ASSIGNED TASK
Please print exactly the lines below, from the start of the material up to and including the line with "있도록 하는 언어이다.", but none of the pictures.

[DATA FOR REVIEW — start]

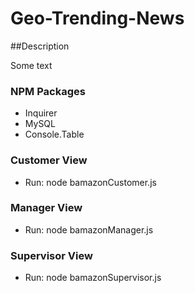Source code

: # Geo-Trending-News

##Description

Some text

### NPM Packages
* Inquirer
* MySQL
* Console.Table

### Customer View
* Run: node bamazonCustomer.js

### Manager View
* Run: node bamazonManager.js

### Supervisor View
* Run: node bamazonSupervisor.js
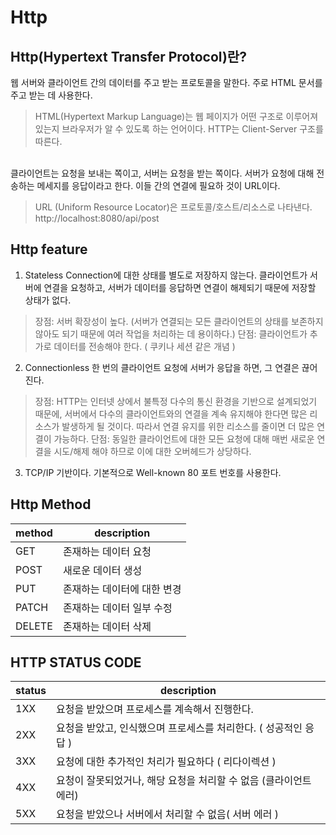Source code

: # Http

## Http(Hypertext Transfer Protocol)란?
웹 서버와 클라이언트 간의 데이터를 주고 받는 프로토콜을 말한다. 주로 HTML 문서를 주고 받는 데 사용한다.
> HTML(Hypertext Markup Language)는 웹 페이지가 어떤 구조로 이루어져 있는지 브라우저가 알 수 있도록 하는 언어이다.
HTTP는 Client-Server 구조를 따른다.
<br/>
클라이언트는 요청을 보내는 쪽이고, 서버는 요청을 받는 쪽이다. 서버가 요청에 대해 전송하는 메세지를 응답이라고 한다. 이들 간의 연결에 필요하 것이 URL이다.

> URL (Uniform Resource Locator)은 프로토콜/호스트/리소스로 나타낸다.
> http://localhost:8080/api/post

## Http feature
1. Stateless
Connection에 대한 상태를 별도로 저장하지 않는다. 클라이언트가 서버에 연결을 요청하고, 서버가 데이터를 응답하면 연결이 해제되기 때문에 저장할 상태가 없다.
> 장점: 서버 확장성이 높다. (서버가 연결되는 모든 클라이언트의 상태를 보존하지 않아도 되기 때문에 여러 작업을 처리하는 데 용이하다.)
> 단점: 클라이언트가 추가로 데이터를 전송해야 한다. ( 쿠키나 세션 같은 개념 )
2. Connectionless
한 번의 클라이언트 요청에 서버가 응답을 하면, 그 연결은 끊어진다.
> 장점: HTTP는 인터넷 상에서 불특정 다수의 통신 환경을 기반으로 설계되었기 때문에, 서버에서 다수의 클라이언트와의 연결을 계속 유지해야 한다면 많은 리소스가 발생하게 될 것이다. 따라서 연결 유지를 위한 리소스를 줄이면 더 많은 연결이 가능하다.
> 단점: 동일한 클라이언트에 대한 모든 요청에 대해 매번 새로운 연결을 시도/해제 해야 하므로 이에 대한 오버헤드가 상당하다.
3. TCP/IP 기반이다.
기본적으로 Well-known 80 포트 번호를 사용한다.

## Http Method
|method|description|
|------|-----------|
|GET|존재하는 데이터 요청|
|POST|새로운 데이터 생성|
|PUT|존재하는 데이터에 대한 변경|
|PATCH|존재하는 데이터 일부 수정|
|DELETE|존재하는 데이터 삭제|

## HTTP STATUS CODE
|status|description|
|------|-----------|
|1XX|요청을 받았으며 프로세스를 계속해서 진행한다.|
|2XX|요청을 받았고, 인식했으며 프로세스를 처리한다. ( 성공적인 응답 )|
|3XX|요청에 대한 추가적인 처리가 필요하다 ( 리다이렉션 )|
|4XX|요청이 잘못되었거나, 해당 요청을 처리할 수 없음 (클라이언트 에러)|
|5XX|요청을 받았으나 서버에서 처리할 수 없음( 서버 에러 )|

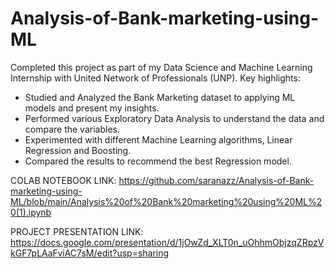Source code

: # Analysis-of-Bank-marketing-using-ML
Completed this project as part of my Data Science and Machine Learning Internship with United Network of Professionals (UNP).
Key highlights:
- Studied and Analyzed the Bank Marketing dataset to applying ML models and present my insights. 
- Performed various Exploratory Data Analysis to understand the data and compare the variables.
- Experimented with different Machine Learning algorithms, Linear Regression and Boosting.
- Compared the results to recommend the best Regression model. 

COLAB NOTEBOOK LINK:
https://github.com/saranazz/Analysis-of-Bank-marketing-using-ML/blob/main/Analysis%20of%20Bank%20marketing%20using%20ML%20(1).ipynb

PROJECT PRESENTATION LINK: 
https://docs.google.com/presentation/d/1jOwZd_XLT0n_uOhhmObjzqZRpzVkGF7pLAaFviAC7sM/edit?usp=sharing
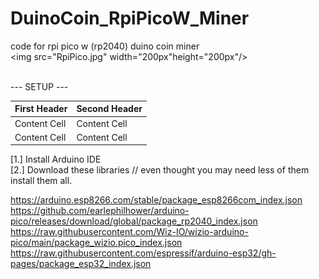 # DuinoCoin_RpiPicoW_Miner
code for rpi pico w (rp2040) duino coin miner
<br>
<img src="RpiPico.jpg" width="200px"height="200px"/>

<br>
---
SETUP
---

First Header  | Second Header
------------- | -------------
Content Cell  | Content Cell
Content Cell  | Content Cell

[1.] Install Arduino IDE
<br>
[2.] Download these libraries // even thought you may need less of them install them all.

https://arduino.esp8266.com/stable/package_esp8266com_index.json
https://github.com/earlephilhower/arduino-pico/releases/download/global/package_rp2040_index.json
https://raw.githubusercontent.com/Wiz-IO/wizio-arduino-pico/main/package_wizio.pico_index.json
https://raw.githubusercontent.com/espressif/arduino-esp32/gh-pages/package_esp32_index.json

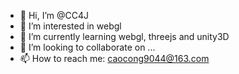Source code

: - 👋 Hi, I’m @CC4J
- 👀 I’m interested in webgl
- 🌱 I’m currently learning webgl, threejs and unity3D
- 💞️ I’m looking to collaborate on ...
- 📫 How to reach me: caocong9044@163.com

<!---
CC4J/CC4J is a ✨ special ✨ repository because its `README.md` (this file) appears on your GitHub profile.
You can click the Preview link to take a look at your changes.
--->

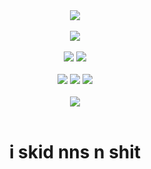 <div align="center">
  <a href="https://github.com/sixymeow">
    <img src="https://count.getloli.com/@six?name=six&theme=booru-lisu&padding=7&offset=0&align=top&scale=1&pixelated=1&darkmode=auto">
  </a>
  <br><br>
  <img src="https://img.shields.io/badge/Dogecoin-C2A633?logo=dogecoin&logoColor=white">
  <br><br>
  <img src="https://custom-icon-badges.demolab.com/badge/Windows-0078D6?logo=windows11&logoColor=white">
  <img src="https://img.shields.io/badge/Arch_Linux-1793D1?logo=archlinux&logoColor=white">
  <br><br>
  <img src="https://img.shields.io/badge/HTML-%23E34F26.svg?logo=html5&logoColor=white">
  <img src="https://img.shields.io/badge/CSS-1572B6?logo=css3&logoColor=fff">
  <img src="https://img.shields.io/badge/JavaScript-F7DF1E?logo=javascript&logoColor=000">
  <br><br>
  <a href="https://discord.com/users/1126147122308325376">
    <img src="https://lanyard.cnrad.dev/api/1126147122308325376">
  </a>
  <br><br>
  <h1>i skid nns n shit</h1>
</div>

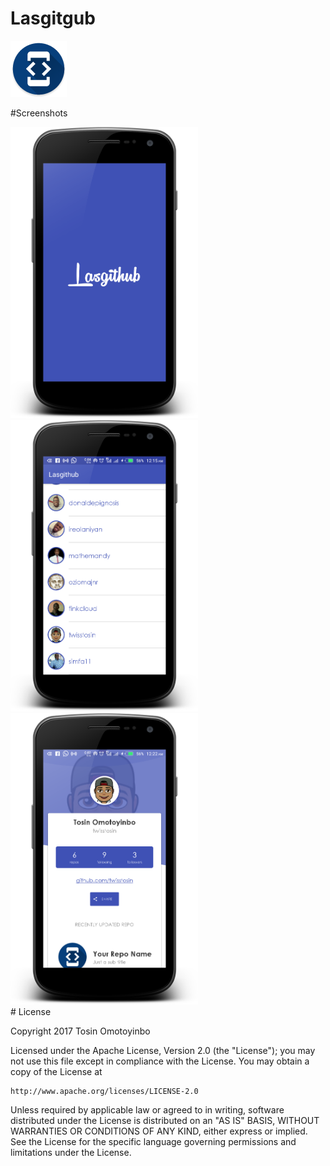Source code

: # Lasgitgub
![alt tag](https://github.com/twisstosin/Andela-ALC-Challenge/blob/master/app/src/main/res/mipmap-hdpi/ic_launcher.png)

#Screenshots
<div style="align:center" markdown="1">
<img src="https://github.com/twisstosin/Andela-ALC-Challenge/blob/master/app/src/main/res/drawable/screenshot.png" width="300"/>
<img src="https://github.com/twisstosin/Andela-ALC-Challenge/blob/master/app/src/main/res/drawable/screenshot_2.png" width="300"/>
<img src="https://github.com/twisstosin/Andela-ALC-Challenge/blob/master/app/src/main/res/drawable/screenshot_3.png" width="300"/>
</div>
# License

Copyright 2017 Tosin Omotoyinbo

Licensed under the Apache License, Version 2.0 (the "License");
you may not use this file except in compliance with the License.
You may obtain a copy of the License at

    http://www.apache.org/licenses/LICENSE-2.0

Unless required by applicable law or agreed to in writing, software
distributed under the License is distributed on an "AS IS" BASIS,
WITHOUT WARRANTIES OR CONDITIONS OF ANY KIND, either express or implied.
See the License for the specific language governing permissions and
limitations under the License.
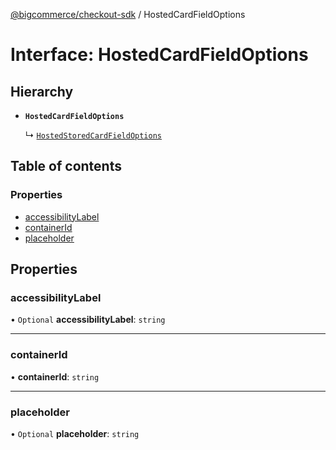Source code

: [@bigcommerce/checkout-sdk](../README.md) / HostedCardFieldOptions

# Interface: HostedCardFieldOptions

## Hierarchy

- **`HostedCardFieldOptions`**

  ↳ [`HostedStoredCardFieldOptions`](HostedStoredCardFieldOptions.md)

## Table of contents

### Properties

- [accessibilityLabel](HostedCardFieldOptions.md#accessibilitylabel)
- [containerId](HostedCardFieldOptions.md#containerid)
- [placeholder](HostedCardFieldOptions.md#placeholder)

## Properties

### accessibilityLabel

• `Optional` **accessibilityLabel**: `string`

___

### containerId

• **containerId**: `string`

___

### placeholder

• `Optional` **placeholder**: `string`
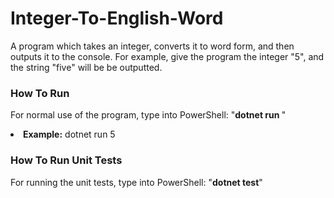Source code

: # Integer-To-English-Word
A program which takes an integer, converts it to word form, and then outputs it to the console. For example, give the program the integer "5", and the string "five" will be be outputted.


### How To Run
For normal use of the program, type into PowerShell: "<b>dotnet run <number></b>"
<li><b>Example:</b> dotnet run 5</li>

### How To Run Unit Tests
For running the unit tests, type into PowerShell: "<b>dotnet test</b>"
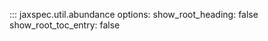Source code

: ::: jaxspec.util.abundance
    options:
      show_root_heading: false
      show_root_toc_entry: false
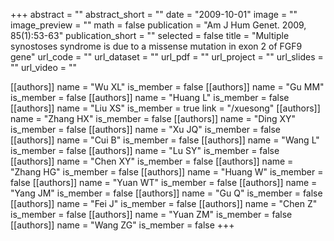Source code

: +++
abstract = ""
abstract_short = ""
date = "2009-10-01"
image = ""
image_preview = ""
math = false
publication = "Am J Hum Genet. 2009, 85(1):53-63"
publication_short = ""
selected = false
title = "Multiple synostoses syndrome is due to a missense mutation in exon 2 of FGF9 gene"
url_code = ""
url_dataset = ""
url_pdf = ""
url_project = ""
url_slides = ""
url_video = ""

[[authors]]
    name = "Wu XL"
    is_member = false
[[authors]]
    name = "Gu MM"
    is_member = false
[[authors]]
    name = "Huang L"
    is_member = false
[[authors]]
    name = "Liu XS"
    is_member = true
    link = "/xuesong"
[[authors]]
    name = "Zhang HX"
    is_member = false
[[authors]]
    name = "Ding XY"
    is_member = false
[[authors]]
    name = "Xu JQ"
    is_member = false
[[authors]]
    name = "Cui B"
    is_member = false
[[authors]]
    name = "Wang L"
    is_member = false
[[authors]]
    name = "Lu SY"
    is_member = false
[[authors]]
    name = "Chen XY"
    is_member = false
[[authors]]
    name = "Zhang HG"
    is_member = false
[[authors]]
    name = "Huang W"
    is_member = false
[[authors]]
    name = "Yuan WT"
    is_member = false
[[authors]]
    name = "Yang JM"
    is_member = false
[[authors]]
    name = "Gu Q"
    is_member = false
[[authors]]
    name = "Fei J"
    is_member = false
[[authors]]
    name = "Chen Z"
    is_member = false
[[authors]]
    name = "Yuan ZM"
    is_member = false
[[authors]]
    name = "Wang ZG"
    is_member = false
+++

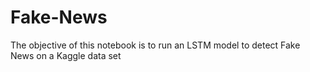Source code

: # Fake-News
The objective of this notebook is to run an LSTM model to detect Fake News on a Kaggle data set
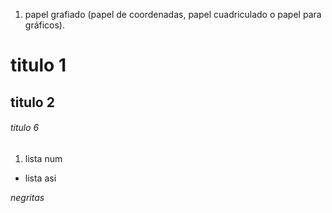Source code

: 1. papel grafiado (papel de coordenadas, papel cuadriculado o papel para gráficos). 



# titulo 1

## titulo 2

###### titulo 6

1. lista num

- lista asi

_negritas_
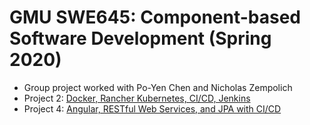 # GMU SWE645: Component-based Software Development (Spring 2020) 
* Group project worked with Po-Yen Chen and Nicholas Zempolich
* Project 2:  [Docker, Rancher Kubernetes, CI/CD, Jenkins](https://github.com/JuliaHsu/SWE645-group-project/tree/master/hw2)
* Project 4:  [Angular, RESTful Web Services, and JPA with CI/CD](https://github.com/JuliaHsu/SWE645-group-project/tree/master/hw3)
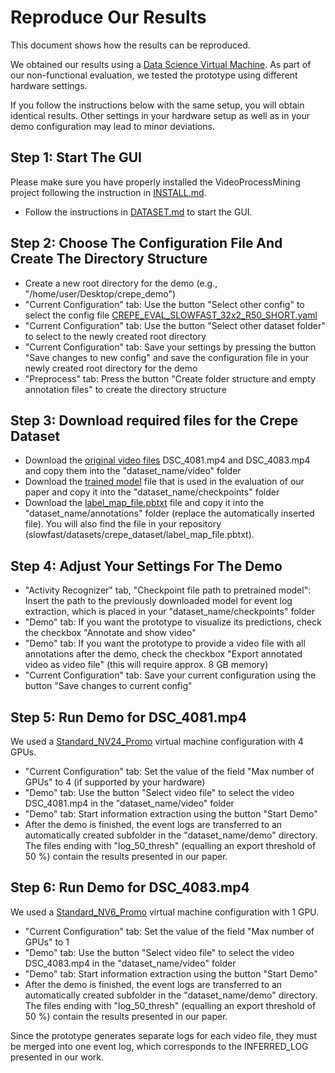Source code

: # Reproduce Our Results

This document shows how the results can be reproduced.

We obtained our results using a [Data Science Virtual Machine](https://azuremarketplace.microsoft.com/en-us/marketplace/apps/microsoft-dsvm.ubuntu-1804?tab=overview). As part of our non-functional evaluation, we tested the prototype using different hardware settings.

If you follow the instructions below with the same setup, you will obtain identical results. Other settings in your hardware setup as well as in your demo configuration may lead to minor deviations.


## Step 1: Start The GUI
Please make sure you have properly installed the VideoProcessMining project following the instruction in [INSTALL.md](INSTALL.md).
- Follow the instructions in [DATASET.md](slowfast/datasets/DATASET.md#the-basic-principle) to start the GUI.

## Step 2: Choose The Configuration File And Create The Directory Structure
- Create a new root directory for the demo (e.g., "/home/user/Desktop/crepe_demo")
- "Current Configuration" tab: Use the button "Select other config" to select the config file [CREPE_EVAL_SLOWFAST_32x2_R50_SHORT.yaml](configs/CREPE_EVAL_SLOWFAST_32x2_R50_SHORT.yaml)
- "Current Configuration" tab: Use the button "Select other dataset folder" to select to the newly created root directory
- "Current Configuration" tab: Save your settings by pressing the button "Save changes to new config" and save the configuration file in your newly created root directory for the demo
- "Preprocess" tab: Press the button "Create folder structure and empty annotation files" to create the directory structure

## Step 3: Download required files for the Crepe Dataset
- Download the [original video files](https://osf.io/d5k38/files) DSC_4081.mp4 and DSC_4083.mp4 and copy them into the "dataset_name/video" folder
- Download the [trained model](https://www.fim-rc.de/wp-content/uploads/crepe_eval_model.pyth) file that is used in the evaluation of our paper and copy it into the "dataset_name/checkpoints" folder
- Download the [label_map_file.pbtxt](slowfast/datasets/crepe_dataset/label_map_file.pbtxt) file and copy it into the "dataset_name/annotations" folder (replace the automatically inserted file). You will also find the file in your repository (slowfast/datasets/crepe_dataset/label_map_file.pbtxt).

## Step 4: Adjust Your Settings For The Demo
- "Activity Recognizer" tab, "Checkpoint file path to pretrained model": Insert the path to the previously downloaded model for event log extraction, which is placed in your "dataset_name/checkpoints" folder
- "Demo" tab: If you want the prototype to visualize its predictions, check the checkbox "Annotate and show video"
- "Demo" tab: If you want the prototype to provide a video file with all annotations after the demo, check the checkbox "Export annotated video as video file" (this will require approx. 8 GB memory)
- "Current Configuration" tab: Save your current configuration using the button "Save changes to current config"

## Step 5: Run Demo for DSC_4081.mp4
We used a [Standard_NV24_Promo](https://docs.microsoft.com/en-us/azure/virtual-machines/nv-series) virtual machine configuration with 4 GPUs.
- "Current Configuration" tab: Set the value of the field "Max number of GPUs" to 4 (if supported by your hardware)
- "Demo" tab: Use the button "Select video file" to select the video DSC_4081.mp4 in the "dataset_name/video" folder
- "Demo" tab: Start information extraction using the button "Start Demo"
- After the demo is finished, the event logs are transferred to an automatically created subfolder in the "dataset_name/demo" directory. The files ending with "log_50_thresh" (equalling an export threshold of 50 %) contain the results presented in our paper.

## Step 6: Run Demo for DSC_4083.mp4
We used a [Standard_NV6_Promo](https://docs.microsoft.com/en-us/azure/virtual-machines/nv-series) virtual machine configuration with 1 GPU.
- "Current Configuration" tab: Set the value of the field "Max number of GPUs" to 1
- "Demo" tab: Use the button "Select video file" to select the video DSC_4083.mp4 in the "dataset_name/video" folder
- "Demo" tab: Start information extraction using the button "Start Demo"
- After the demo is finished, the event logs are transferred to an automatically created subfolder in the "dataset_name/demo" directory. The files ending with "log_50_thresh" (equalling an export threshold of 50 %) contain the results presented in our paper.


Since the prototype generates separate logs for each video file, they must be merged into one event log, which corresponds to the INFERRED_LOG presented in our work.

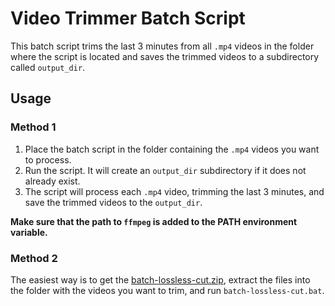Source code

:# Video Trimmer Batch Script

This batch script trims the last 3 minutes from all `.mp4` videos in the folder where the script is located and saves the trimmed videos to a subdirectory called `output_dir`.

## Usage

### Method 1

1. Place the batch script in the folder containing the `.mp4` videos you want to process.
2. Run the script. It will create an `output_dir` subdirectory if it does not already exist.
3. The script will process each `.mp4` video, trimming the last 3 minutes, and save the trimmed videos to the `output_dir`.

**Make sure that the path to `ffmpeg` is added to the PATH environment variable.**

### Method 2

The easiest way is to get the [batch-lossless-cut.zip](https://github.com/m1nuzz/batch-lossless-cut/releases/download/batch-lossless-cut/batch-lossless-cut.zip), extract the files into the folder with the videos you want to trim, and run `batch-lossless-cut.bat`.

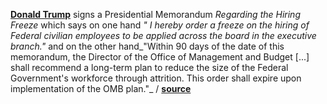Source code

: **[Donald Trump](https://en.wikipedia.org/wiki/Donald_Trump "Wiki Donald
Trump")** signs a Presidential Memorandum _Regarding the Hiring Freeze_ 
which says on one hand _" I hereby order a freeze on the hiring of Federal
civilian employees to be applied across the board in the executive branch."_ and
on the other hand_"Within 90 days of the date of this memorandum, the Director of the
Office of Management and Budget [...]
shall recommend a long-term plan to reduce the size of the Federal Government's
workforce through attrition. This order shall expire upon implementation of the
OMB plan."_
/ **[source](https://www.whitehouse.gov/the-press-office/2017/01/23/presidential-memorandum-regarding-hiring-freeze)**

[DATA FOR REVIEW — finish]

COMPLETED TASK
Source code

: # Geo-Trending-News

##Description

Some text

### NPM Packages
* Inquirer
* MySQL
* Console.Table

### Customer View
* Run: node bamazonCustomer.js

### Manager View
* Run: node bamazonManager.js

### Supervisor View
* Run: node bamazonSupervisor.js
Source code

: # Http

## Http(Hypertext Transfer Protocol)란?
웹 서버와 클라이언트 간의 데이터를 주고 받는 프로토콜을 말한다. 주로 HTML 문서를 주고 받는 데 사용한다.
> HTML(Hypertext Markup Language)는 웹 페이지가 어떤 구조로 이루어져 있는지 브라우저가 알 수 있도록 하는 언어이다.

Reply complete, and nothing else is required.